The fundamental insight is this: computers don't grow gradually. They saturate and break. A server at 80% CPU runs fine. A server at 99% CPU is on the edge. A server at 100% is unreachable. There's no smooth degradation. So when traffic grows — and it always does — you need a plan. Two plans exist. They lead to different futures.

§ 02 — The two answers

Scale up.
Or scale out.

There are exactly two ways to handle more load. You either get a bigger machine (scale up, also called vertical scaling) — more CPU, more RAM, faster disk on the same server. Or you get more machines (scale out, also called horizontal scaling) — distribute work across many smaller servers. They sound like a minor distinction. They're not. They lead to two completely different architectures.
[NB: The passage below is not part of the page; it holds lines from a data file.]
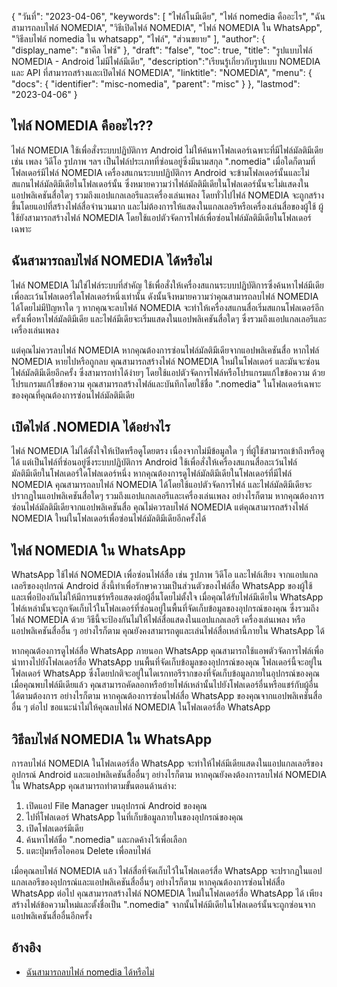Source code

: {
"วันที่": "2023-04-06",
  "keywords": [
"ไฟล์โนมีเดีย",
"ไฟล์ nomedia คืออะไร",
"ฉันสามารถลบไฟล์ NOMEDIA",
"วิธีเปิดไฟล์ NOMEDIA",
"ไฟล์ NOMEDIA ใน WhatsApp",
"วิธีลบไฟล์ nomedia ใน whatsapp",
"ไฟล์",
"ส่วนขยาย"
],
  "author": {
"display_name": "ชาคีล ไฟซ์"
},
"draft": "false",
"toc": true,
"title": "รูปแบบไฟล์ NOMEDIA - Android ไม่มีไฟล์มีเดีย",
  "description":"เรียนรู้เกี่ยวกับรูปแบบ NOMEDIA และ API ที่สามารถสร้างและเปิดไฟล์ NOMEDIA",
  "linktitle": "NOMEDIA",
  "menu": {
    "docs": {
      "identifier": "misc-nomedia",
      "parent": "misc"
}
},
"lastmod": "2023-04-06"
}

## ไฟล์ NOMEDIA คืออะไร??

ไฟล์ NOMEDIA ใช้เพื่อสั่งระบบปฏิบัติการ Android ไม่ให้ค้นหาโฟลเดอร์เฉพาะที่มีไฟล์มัลติมีเดีย เช่น เพลง วิดีโอ รูปภาพ ฯลฯ เป็นไฟล์ประเภทที่ซ่อนอยู่ซึ่งมีนามสกุล ".nomedia" เมื่อใดก็ตามที่โฟลเดอร์มีไฟล์ NOMEDIA เครื่องสแกนระบบปฏิบัติการ Android จะข้ามโฟลเดอร์นั้นและไม่สแกนไฟล์มัลติมีเดียในโฟลเดอร์นั้น ซึ่งหมายความว่าไฟล์มัลติมีเดียในโฟลเดอร์นั้นจะไม่แสดงในแอปพลิเคชันสื่อใดๆ รวมถึงแอปแกลเลอรีและเครื่องเล่นเพลง โดยทั่วไปไฟล์ NOMEDIA จะถูกสร้างขึ้นโดยแอปที่สร้างไฟล์สื่อจำนวนมาก และไม่ต้องการให้แสดงในแกลเลอรีหรือเครื่องเล่นสื่อของผู้ใช้ ผู้ใช้ยังสามารถสร้างไฟล์ NOMEDIA โดยใช้แอปตัวจัดการไฟล์เพื่อซ่อนไฟล์มัลติมีเดียในโฟลเดอร์เฉพาะ

## ฉันสามารถลบไฟล์ NOMEDIA ได้หรือไม่

ไฟล์ NOMEDIA ไม่ใช่ไฟล์ระบบที่สำคัญ ใช้เพื่อสั่งให้เครื่องสแกนระบบปฏิบัติการซึ่งค้นหาไฟล์มีเดียเพื่อละเว้นโฟลเดอร์ใดโฟลเดอร์หนึ่งเท่านั้น ดังนั้นจึงหมายความว่าคุณสามารถลบไฟล์ NOMEDIA ได้โดยไม่มีปัญหาใด ๆ หากคุณจะลบไฟล์ NOMEDIA จะทำให้เครื่องสแกนสื่อเริ่มสแกนโฟลเดอร์อีกครั้งเพื่อหาไฟล์มัลติมีเดีย และไฟล์มีเดียจะเริ่มแสดงในแอปพลิเคชันสื่อใดๆ ซึ่งรวมถึงแอปแกลเลอรีและเครื่องเล่นเพลง

แต่คุณไม่ควรลบไฟล์ NOMEDIA หากคุณต้องการซ่อนไฟล์มัลติมีเดียจากแอปพลิเคชันสื่อ หากไฟล์ NOMEDIA หายไปหรือถูกลบ คุณสามารถสร้างไฟล์ NOMEDIA ใหม่ในโฟลเดอร์ และมันจะซ่อนไฟล์มัลติมีเดียอีกครั้ง ซึ่งสามารถทำได้ง่ายๆ โดยใช้แอปตัวจัดการไฟล์หรือโปรแกรมแก้ไขข้อความ ด้วยโปรแกรมแก้ไขข้อความ คุณสามารถสร้างไฟล์และบันทึกโดยใช้ชื่อ ".nomedia" ในโฟลเดอร์เฉพาะของคุณที่คุณต้องการซ่อนไฟล์มัลติมีเดีย

## เปิดไฟล์ .NOMEDIA ได้อย่างไร

ไฟล์ NOMEDIA ไม่ได้ตั้งใจให้เปิดหรือดูโดยตรง เนื่องจากไม่มีข้อมูลใด ๆ ที่ผู้ใช้สามารถเข้าถึงหรือดูได้ แต่เป็นไฟล์ที่ซ่อนอยู่ซึ่งระบบปฏิบัติการ Android ใช้เพื่อสั่งให้เครื่องสแกนสื่อละเว้นไฟล์มัลติมีเดียในโฟลเดอร์ใดโฟลเดอร์หนึ่ง หากคุณต้องการดูไฟล์มัลติมีเดียในโฟลเดอร์ที่มีไฟล์ NOMEDIA คุณสามารถลบไฟล์ NOMEDIA ได้โดยใช้แอปตัวจัดการไฟล์ และไฟล์มัลติมีเดียจะปรากฏในแอปพลิเคชันสื่อใดๆ รวมถึงแอปแกลเลอรีและเครื่องเล่นเพลง อย่างไรก็ตาม หากคุณต้องการซ่อนไฟล์มัลติมีเดียจากแอปพลิเคชันสื่อ คุณไม่ควรลบไฟล์ NOMEDIA แต่คุณสามารถสร้างไฟล์ NOMEDIA ใหม่ในโฟลเดอร์เพื่อซ่อนไฟล์มัลติมีเดียอีกครั้งได้

## ไฟล์ NOMEDIA ใน WhatsApp

WhatsApp ใช้ไฟล์ NOMEDIA เพื่อซ่อนไฟล์สื่อ เช่น รูปภาพ วิดีโอ และไฟล์เสียง จากแอปแกลเลอรีของอุปกรณ์ Android สิ่งนี้ทำเพื่อรักษาความเป็นส่วนตัวของไฟล์สื่อ WhatsApp ของผู้ใช้ และเพื่อป้องกันไม่ให้มีการแชร์หรือแสดงต่อผู้อื่นโดยไม่ตั้งใจ เมื่อคุณได้รับไฟล์มีเดียใน WhatsApp ไฟล์เหล่านั้นจะถูกจัดเก็บไว้ในโฟลเดอร์ที่ซ่อนอยู่ในพื้นที่จัดเก็บข้อมูลของอุปกรณ์ของคุณ ซึ่งรวมถึงไฟล์ NOMEDIA ด้วย วิธีนี้จะป้องกันไม่ให้ไฟล์สื่อแสดงในแอปแกลเลอรี เครื่องเล่นเพลง หรือแอปพลิเคชันสื่ออื่น ๆ อย่างไรก็ตาม คุณยังคงสามารถดูและเล่นไฟล์สื่อเหล่านี้ภายใน WhatsApp ได้

หากคุณต้องการดูไฟล์สื่อ WhatsApp ภายนอก WhatsApp คุณสามารถใช้แอพตัวจัดการไฟล์เพื่อนำทางไปยังโฟลเดอร์สื่อ WhatsApp บนพื้นที่จัดเก็บข้อมูลของอุปกรณ์ของคุณ โฟลเดอร์นี้จะอยู่ในโฟลเดอร์ WhatsApp ซึ่งโดยปกติจะอยู่ในไดเรกทอรีรากของที่จัดเก็บข้อมูลภายในอุปกรณ์ของคุณ เมื่อคุณพบไฟล์มีเดียแล้ว คุณสามารถคัดลอกหรือย้ายไฟล์เหล่านั้นไปยังโฟลเดอร์อื่นหรือแชร์กับผู้อื่นได้ตามต้องการ อย่างไรก็ตาม หากคุณต้องการซ่อนไฟล์สื่อ WhatsApp ของคุณจากแอปพลิเคชันสื่ออื่น ๆ ต่อไป ขอแนะนำไม่ให้คุณลบไฟล์ NOMEDIA ในโฟลเดอร์สื่อ WhatsApp

## วิธีลบไฟล์ NOMEDIA ใน WhatsApp

การลบไฟล์ NOMEDIA ในโฟลเดอร์สื่อ WhatsApp จะทำให้ไฟล์มีเดียแสดงในแอปแกลเลอรีของอุปกรณ์ Android และแอปพลิเคชันสื่ออื่นๆ อย่างไรก็ตาม หากคุณยังคงต้องการลบไฟล์ NOMEDIA ใน WhatsApp คุณสามารถทำตามขั้นตอนด้านล่าง:

1. เปิดแอป File Manager บนอุปกรณ์ Android ของคุณ
2. ไปที่โฟลเดอร์ WhatsApp ในที่เก็บข้อมูลภายในของอุปกรณ์ของคุณ
3. เปิดโฟลเดอร์มีเดีย
4. ค้นหาไฟล์ชื่อ ".nomedia" และกดค้างไว้เพื่อเลือก
5. แตะปุ่มหรือไอคอน Delete เพื่อลบไฟล์

เมื่อคุณลบไฟล์ NOMEDIA แล้ว ไฟล์สื่อที่จัดเก็บไว้ในโฟลเดอร์สื่อ WhatsApp จะปรากฏในแอปแกลเลอรีของอุปกรณ์และแอปพลิเคชันสื่ออื่นๆ อย่างไรก็ตาม หากคุณต้องการซ่อนไฟล์สื่อ WhatsApp ต่อไป คุณสามารถสร้างไฟล์ NOMEDIA ใหม่ในโฟลเดอร์สื่อ WhatsApp ได้ เพียงสร้างไฟล์ข้อความใหม่และตั้งชื่อเป็น ".nomedia" จากนั้นไฟล์มีเดียในโฟลเดอร์นั้นจะถูกซ่อนจากแอปพลิเคชันสื่ออื่นอีกครั้ง

## อ้างอิง
* [ฉันสามารถลบไฟล์ nomedia ได้หรือไม่](https://www.quora.com/Can-I-delete-nomedia-files)

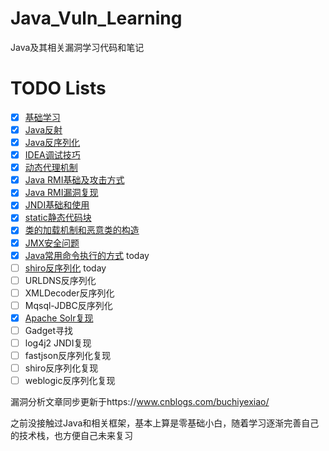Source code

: # Java_Vuln_Learning
Java及其相关漏洞学习代码和笔记
# TODO Lists

- [x] [基础学习](./基础学习/README.md)
- [x] [Java反射](./JAVA反射/README.md)
- [x] [Java反序列化](./JAVA反序列化/README.md)
- [x] [IDEA调试技巧](./IDEA调试技巧/README.md)
- [x] [动态代理机制](./动态代理/README.md)
- [x] [Java RMI基础及攻击方式](./RMI/README.md)
- [x] [Java RMI漏洞复现](./JAVA_RMI漏洞复现/README.md)
- [x] [JNDI基础和使用](./JNDI基础/README.md)
- [x] [static静态代码块](./static静态代码块/README.md)
- [x] [类的加载机制和恶意类的构造](./类的加载机制/README.md)
- [x] [JMX安全问题](./JMX/README.md)
- [x] [Java常用命令执行的方式](./JAVA常见命令执行/README.md) today
- [ ] [shiro反序列化](./shiro反序列化/README.md) today
- [ ] URLDNS反序列化
- [ ] XMLDecoder反序列化
- [ ] Mqsql-JDBC反序列化
- [x] [Apache Solr复现](./JMX/CVE-2019-12409.md)
- [ ] Gadget寻找
- [ ] log4j2 JNDI复现
- [ ] fastjson反序列化复现
- [ ] shiro反序列化复现
- [ ] weblogic反序列化复现

漏洞分析文章同步更新于https://www.cnblogs.com/buchiyexiao/

之前没接触过Java和相关框架，基本上算是零基础小白，随着学习逐渐完善自己的技术栈，也方便自己未来复习
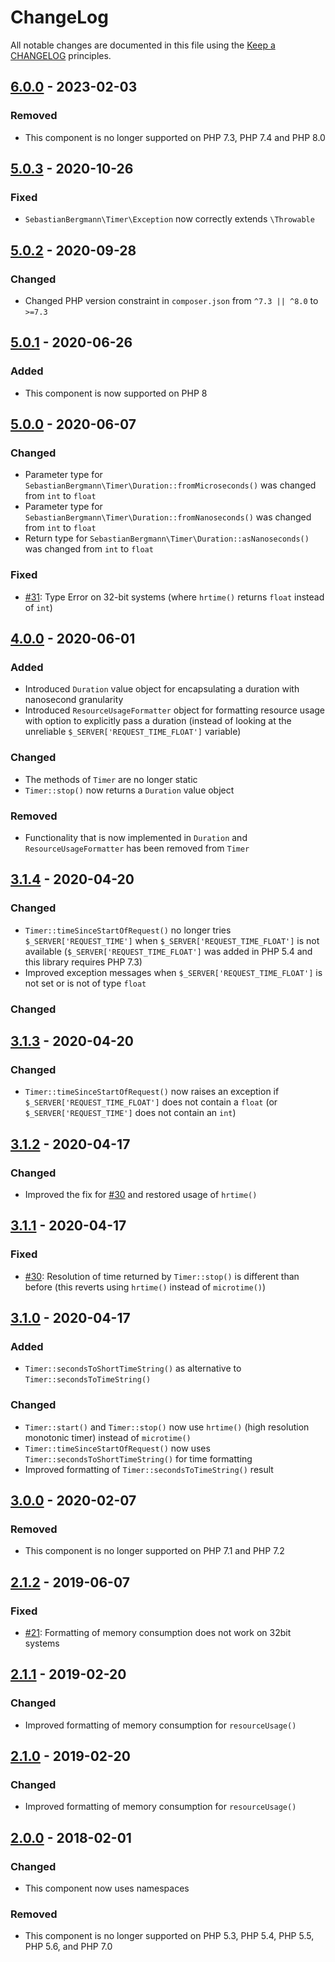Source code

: # ChangeLog

All notable changes are documented in this file using the [Keep a CHANGELOG](http://keepachangelog.com/) principles.

## [6.0.0] - 2023-02-03

### Removed

-   This component is no longer supported on PHP 7.3, PHP 7.4 and PHP 8.0

## [5.0.3] - 2020-10-26

### Fixed

-   `SebastianBergmann\Timer\Exception` now correctly extends `\Throwable`

## [5.0.2] - 2020-09-28

### Changed

-   Changed PHP version constraint in `composer.json` from `^7.3 || ^8.0` to `>=7.3`

## [5.0.1] - 2020-06-26

### Added

-   This component is now supported on PHP 8

## [5.0.0] - 2020-06-07

### Changed

-   Parameter type for `SebastianBergmann\Timer\Duration::fromMicroseconds()` was changed from `int` to `float`
-   Parameter type for `SebastianBergmann\Timer\Duration::fromNanoseconds()` was changed from `int` to `float`
-   Return type for `SebastianBergmann\Timer\Duration::asNanoseconds()` was changed from `int` to `float`

### Fixed

-   [#31](https://github.com/sebastianbergmann/php-timer/issues/31): Type Error on 32-bit systems (where `hrtime()` returns `float` instead of `int`)

## [4.0.0] - 2020-06-01

### Added

-   Introduced `Duration` value object for encapsulating a duration with nanosecond granularity
-   Introduced `ResourceUsageFormatter` object for formatting resource usage with option to explicitly pass a duration (instead of looking at the unreliable `$_SERVER['REQUEST_TIME_FLOAT']` variable)

### Changed

-   The methods of `Timer` are no longer static
-   `Timer::stop()` now returns a `Duration` value object

### Removed

-   Functionality that is now implemented in `Duration` and `ResourceUsageFormatter` has been removed from `Timer`

## [3.1.4] - 2020-04-20

### Changed

-   `Timer::timeSinceStartOfRequest()` no longer tries `$_SERVER['REQUEST_TIME']` when `$_SERVER['REQUEST_TIME_FLOAT']` is not available (`$_SERVER['REQUEST_TIME_FLOAT']` was added in PHP 5.4 and this library requires PHP 7.3)
-   Improved exception messages when `$_SERVER['REQUEST_TIME_FLOAT']` is not set or is not of type `float`

### Changed

## [3.1.3] - 2020-04-20

### Changed

-   `Timer::timeSinceStartOfRequest()` now raises an exception if `$_SERVER['REQUEST_TIME_FLOAT']` does not contain a `float` (or `$_SERVER['REQUEST_TIME']` does not contain an `int`)

## [3.1.2] - 2020-04-17

### Changed

-   Improved the fix for [#30](https://github.com/sebastianbergmann/php-timer/issues/30) and restored usage of `hrtime()`

## [3.1.1] - 2020-04-17

### Fixed

-   [#30](https://github.com/sebastianbergmann/php-timer/issues/30): Resolution of time returned by `Timer::stop()` is different than before (this reverts using `hrtime()` instead of `microtime()`)

## [3.1.0] - 2020-04-17

### Added

-   `Timer::secondsToShortTimeString()` as alternative to `Timer::secondsToTimeString()`

### Changed

-   `Timer::start()` and `Timer::stop()` now use `hrtime()` (high resolution monotonic timer) instead of `microtime()`
-   `Timer::timeSinceStartOfRequest()` now uses `Timer::secondsToShortTimeString()` for time formatting
-   Improved formatting of `Timer::secondsToTimeString()` result

## [3.0.0] - 2020-02-07

### Removed

-   This component is no longer supported on PHP 7.1 and PHP 7.2

## [2.1.2] - 2019-06-07

### Fixed

-   [#21](https://github.com/sebastianbergmann/php-timer/pull/21): Formatting of memory consumption does not work on 32bit systems

## [2.1.1] - 2019-02-20

### Changed

-   Improved formatting of memory consumption for `resourceUsage()`

## [2.1.0] - 2019-02-20

### Changed

-   Improved formatting of memory consumption for `resourceUsage()`

## [2.0.0] - 2018-02-01

### Changed

-   This component now uses namespaces

### Removed

-   This component is no longer supported on PHP 5.3, PHP 5.4, PHP 5.5, PHP 5.6, and PHP 7.0

[6.0.0]: https://github.com/sebastianbergmann/php-timer/compare/5.0.3...6.0.0
[5.0.3]: https://github.com/sebastianbergmann/php-timer/compare/5.0.2...5.0.3
[5.0.2]: https://github.com/sebastianbergmann/php-timer/compare/5.0.1...5.0.2
[5.0.1]: https://github.com/sebastianbergmann/php-timer/compare/5.0.0...5.0.1
[5.0.0]: https://github.com/sebastianbergmann/php-timer/compare/4.0.0...5.0.0
[4.0.0]: https://github.com/sebastianbergmann/php-timer/compare/3.1.4...4.0.0
[3.1.4]: https://github.com/sebastianbergmann/php-timer/compare/3.1.3...3.1.4
[3.1.3]: https://github.com/sebastianbergmann/php-timer/compare/3.1.2...3.1.3
[3.1.2]: https://github.com/sebastianbergmann/php-timer/compare/3.1.1...3.1.2
[3.1.1]: https://github.com/sebastianbergmann/php-timer/compare/3.1.0...3.1.1
[3.1.0]: https://github.com/sebastianbergmann/php-timer/compare/3.0.0...3.1.0
[3.0.0]: https://github.com/sebastianbergmann/php-timer/compare/2.1.2...3.0.0
[2.1.2]: https://github.com/sebastianbergmann/php-timer/compare/2.1.1...2.1.2
[2.1.1]: https://github.com/sebastianbergmann/php-timer/compare/2.1.0...2.1.1
[2.1.0]: https://github.com/sebastianbergmann/php-timer/compare/2.0.0...2.1.0
[2.0.0]: https://github.com/sebastianbergmann/php-timer/compare/1.0.9...2.0.0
// SCALING UP vs SCALING OUT · THE METAPHOR

// VERTICAL · scale up
A taller tower
one machine, more powerful
small MASSIVE same machine, more powerful
Simple. Your code doesn't change. The OS sees more CPU, more RAM. Most apps just go faster automatically.
No coordination needed. Still one machine — no distributed systems problems to solve.
Has a ceiling. Even AWS's biggest box has a fixed top-end. You can't scale beyond what one machine can be.
Single point of failure. One machine = one place to fail. When it does, everyone is down.
// HORIZONTAL · scale out
More towers
many machines, distributed work
1 4 16 more machines, distributing work
Practically unlimited. Need 10× capacity? Add 10× more boxes. Need 100×? Add 100×.
Fault tolerant. One server dies — the other N-1 keep serving. Users barely notice.
Complex. Requires a load balancer. State must move out of memory. Distributed systems problems appear.
Some things resist. Databases especially — sharding a SQL database is one of the hardest things in computing.
Scale up: simpler today, ceiling tomorrow.
Scale out: harder today, no ceiling.

The right move is usually obvious in hindsight. Early-stage products scale up: it's cheaper, simpler, and you don't know yet whether your product will need anything else. Mature products scale out: traffic is high enough that no single machine could ever hold it, and you've earned the engineering investment by then. The art is knowing when to make the switch — usually before you have to.

§ 03 — Stateless wins, stateful loses

Not everything
scales equally.

Horizontal scaling has a giant hidden requirement: each request must be independent. If your code remembers things between requests — sessions in memory, locks, in-process counters — those memories live on one specific server. Send the next request to a different server, and the memory is gone. This is the difference between stateless and stateful systems, and it determines what scales easily and what doesn't.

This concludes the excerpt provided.